Table 2. Temporary employment rate (in %) by economic activity in Spain
2008Q1 / 2011Q1 / 2014Q1 / 2015Q1
Total / 30,0 / 24,6 / 23,1 / 23,6
Agriculture, forestry and fishing / 60,7 / 58,4 / 66,6 / 59,8
Mining and quarrying / 14,4 / 11,8 / 13,6 / 15,0
Manufacturing / 22,0 / 16,9 / 17,1 / 18,8
Electricity, gas, steam and air conditioning supply / 18,0 / 13,0 / 14,3 / 12,1
Water supply; sewerage, waste management and remediation activities / 21,4 / 15,7 / 10,4 / 14,9
Construction / 51,2 / 40,8 / 33,3 / 38,7
Wholesale and retail trade; repair of motor vehicles and motorcycles / 24,1 / 17,1 / 19,3 / 19,6
Transportation and storage / 22,1 / 17,2 / 20,0 / 18,7
Accommodation and food service activities / 36,2 / 33,0 / 36,8 / 34,2
J Information and communication / 20,9 / 19,2 / 18,9 / 18,2
Financial and insurance activities / 11,6 / 8,5 / 6,3 / 8,5
Real estate activities / 16,8 / 13,6 / 12,8 / 18,6
Professional, scientific and technical activities / 23,7 / 19,8 / 18,9 / 18,4
Administrative and support service activities / 29,7 / 26,4 / 21,1 / 22,6
Public administration and defence; compulsory social security / 22,0 / 20,4 / 14,9 / 17,6
Education / 28,9 / 25,8 / 24,4 / 24,9
Human health and social work activities / 31,5 / 28,4 / 24,8 / 25,4
Arts, entertainment and recreation / 37,1 / 34,0 / 31,1 / 31,9
Other service activities / 27,2 / 24,6 / 20,2 / 25,5
Activities of households as employers; undifferentiated goods- and services-producing activities of households for own use / 37,4 / 33,5 / 25,1 / 24,6
Activities of extraterritorial organisations and bodies / nd / nd / nd / nd
Source: Own calculation from LFS

During the crisis, temporary employment has shown a cyclical pattern. In the first phase there was a sharp reduction, largely because of theheavy job losses in construction and because industrial enterprises reduced temporary employment as a means of making a short-term adjustment. As this first adjustment is coming to an end, temporary employment is flourishing again (Figure 1), despite the fact that the two labour reforms of the period (2010 and 2012) made it easier and less expensive to dismiss employees on open-ended contracts. In part, this “recovery” of temporary employment can be explained by the increased activity in the sectors in which it is most common. In fact, there is some structural inertia (Toharia 2005), and in sectors in which temporary employment has been high, it is again increasing rapidly. Furthermore, the crisis has led enterprises and the public sector to use types of recruitment aimed at limiting the use of labour, and this translates into short-term contracts.

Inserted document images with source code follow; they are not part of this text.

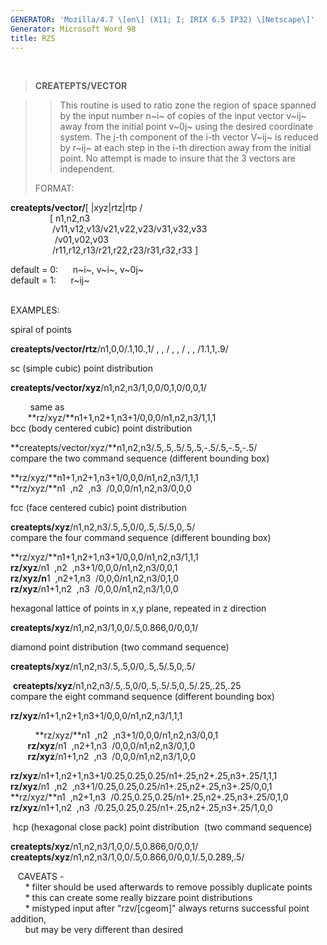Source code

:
 ```yaml
---
GENERATOR: 'Mozilla/4.7 \[en\] (X11; I; IRIX 6.5 IP32) \[Netscape\]'
Generator: Microsoft Word 98
title: RZS
---
```


 

> **CREATEPTS/VECTOR**

> > This routine is used to ratio zone the region of space spanned by
> > the input number n~i~ of copies of the input vector v~ij~ away from
> > the initial point v~0j~ using the desired coordinate system. The
> > j-th component of the i-th vector V~ij~ is reduced by r~ij~ at each
> > step in the i-th direction away from the initial point. No attempt
> > is made to insure that the 3 vectors are independent.
>
> FORMAT:

**createpts/vector/**\[ |xyz|rtz|rtp /\
                \[ n1,n2,n3\
                 /v11,v12,v13/v21,v22,v23/v31,v32,v33\
                  /v01,v02,v03\
                 /r11,r12,r13/r21,r22,r23/r31,r32,r33 \]

default = 0:      n~i~, v~i~, v~0j~\
default = 1:      r~ij~\
 

EXAMPLES:

spiral of points

**createpts/vector/rtz**/n1,0,0/.1,10.,1/ , , / , , / , , /1.1,1,.9/

sc (simple cubic) point distribution

**createpts/vector/xyz**/n1,n2,n3/1,0,0/0,1,0/0,0,1/

        same as\
       **rz/xyz/**n1+1,n2+1,n3+1/0,0,0/n1,n2,n3/1,1,1\
bcc (body centered cubic) point distribution

**createpts/vector/xyz/**n1,n2,n3/.5,.5,.5/.5,.5,-.5/.5,-.5,-.5/\
compare the two command sequence (different bounding box)

**rz/xyz/**n1+1,n2+1,n3+1/0,0,0/n1,n2,n3/1,1,1\
**rz/xyz/**n1  ,n2  ,n3  /0,0,0/n1,n2,n3/0,0,0

fcc (face centered cubic) point distribution

**createpts/xyz**/n1,n2,n3/.5,.5,0/0,.5,.5/.5,0,.5/\
compare the four command sequence (different bounding box)

**rz/xyz/**n1+1,n2+1,n3+1/0,0,0/n1,n2,n3/1,1,1\
**rz/xyz**/n1  ,n2  ,n3+1/0,0,0/n1,n2,n3/0,0,1\
**rz/xyz/n**1  ,n2+1,n3  /0,0,0/n1,n2,n3/0,1,0\
**rz/xyz**/n1+1,n2  ,n3  /0,0,0/n1,n2,n3/1,0,0

hexagonal lattice of points in x,y plane, repeated in z direction

**createpts/xyz**/n1,n2,n3/1,0,0/.5,0.866,0/0,0,1/

diamond point distribution (two command sequence)

**createpts/xyz**/n1,n2,n3/.5,.5,0/0,.5,.5/.5,0,.5/

 **createpts/xyz**/n1,n2,n3/.5,.5,0/0,.5,.5/.5,0,.5/.25,.25,.25\
compare the eight command sequence (different bounding box)

**rz/xyz**/n1+1,n2+1,n3+1/0,0,0/n1,n2,n3/1,1,1

          **rz/xyz/**n1  ,n2  ,n3+1/0,0,0/n1,n2,n3/0,0,1\
       **rz/xyz**/n1  ,n2+1,n3  /0,0,0/n1,n2,n3/0,1,0\
       **rz/xyz**/n1+1,n2  ,n3  /0,0,0/n1,n2,n3/1,0,0

**rz/xyz**/n1+1,n2+1,n3+1/0.25,0.25,0.25/n1+.25,n2+.25,n3+.25/1,1,1\
**rz/xyz**/n1  ,n2  ,n3+1/0.25,0.25,0.25/n1+.25,n2+.25,n3+.25/0,0,1\
**rz/xyz/**n1  ,n2+1,n3  /0.25,0.25,0.25/n1+.25,n2+.25,n3+.25/0,1,0\
**rz/xyz**/n1+1,n2  ,n3  /0.25,0.25,0.25/n1+.25,n2+.25,n3+.25/1,0,0

 hcp (hexagonal close pack) point distribution  (two command sequence)

**createpts/xyz**/n1,n2,n3/1,0,0/.5,0.866,0/0,0,1/\
**createpts/xyz**/n1,n2,n3/1,0,0/.5,0.866,0/0,0,1/.5,0.289,.5/

   CAVEATS -\
      \* filter should be used afterwards to remove possibly duplicate
points\
      \* this can create some really bizzare point distributions\
      \* mistyped input after "rzv/\[cgeom\]" always returns successful
point addition,\
      but may be very different than desired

Figure1. Changes in employment, permanent and fixtermcontracts and part time work (2005Q1=100)

The most significant change has occurred in part-time employment (Figure 1), traditionally considered uncommon in the Spanish labour market, although there are indications that this is partly because informal employment(e.g. domestic cleaning, elderly care, etc., usually done informally by women and mostly part-time) has been undervalued. It is now an expanding form of employment and during the crisis it has shown strong growth, largely because companies have tried to reduce working time and minimize labour costs. Some sectoral studies (Castillo 2013; Moreno et al 2014) also note that part-time employment is used as a mechanism to force an increase in work rates by combining short-term contracts with stipulation of the tasks to be done, leading to an intensification of the rate. The growth of these jobs is often associated with outsourcing of activities to service companies or temporary employment agencies (very common, for example, in cleaning and hospitality). There is also evidence that this type of contract is being used as a way to avoid paying taxes and social contributions. In fact, it is fairly common for workers on a part-time contract to be actually working full time. All of this makes part-time work ideal for generating working poor and increasing the precariousness of employment (Blazquez and Moral 2013; Recio et al 2015).